***** DATA

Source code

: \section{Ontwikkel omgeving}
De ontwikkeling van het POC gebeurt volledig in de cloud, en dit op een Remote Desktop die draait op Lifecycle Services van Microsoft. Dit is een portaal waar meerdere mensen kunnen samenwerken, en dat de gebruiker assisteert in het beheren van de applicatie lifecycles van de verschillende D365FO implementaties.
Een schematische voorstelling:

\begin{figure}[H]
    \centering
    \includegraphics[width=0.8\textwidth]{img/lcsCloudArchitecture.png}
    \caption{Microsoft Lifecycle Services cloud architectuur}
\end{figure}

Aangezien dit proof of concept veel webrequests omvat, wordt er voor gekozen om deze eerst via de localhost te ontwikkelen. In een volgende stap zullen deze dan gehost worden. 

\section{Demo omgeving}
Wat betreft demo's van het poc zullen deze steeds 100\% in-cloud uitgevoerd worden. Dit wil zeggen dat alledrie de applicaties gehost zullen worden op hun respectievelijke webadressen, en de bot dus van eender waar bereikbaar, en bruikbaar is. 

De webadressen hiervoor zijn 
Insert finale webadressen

**********

#### TASK OBJECTIVE:
Every line in the records above that contains the word "gehost" is to be copied out.

#### RESULT OF THE EXERCISE:
Aangezien dit proof of concept veel webrequests omvat, wordt er voor gekozen om deze eerst via de localhost te ontwikkelen. In een volgende stap zullen deze dan gehost worden. 
Wat betreft demo's van het poc zullen deze steeds 100\% in-cloud uitgevoerd worden. Dit wil zeggen dat alledrie de applicaties gehost zullen worden op hun respectievelijke webadressen, en de bot dus van eender waar bereikbaar, en bruikbaar is. 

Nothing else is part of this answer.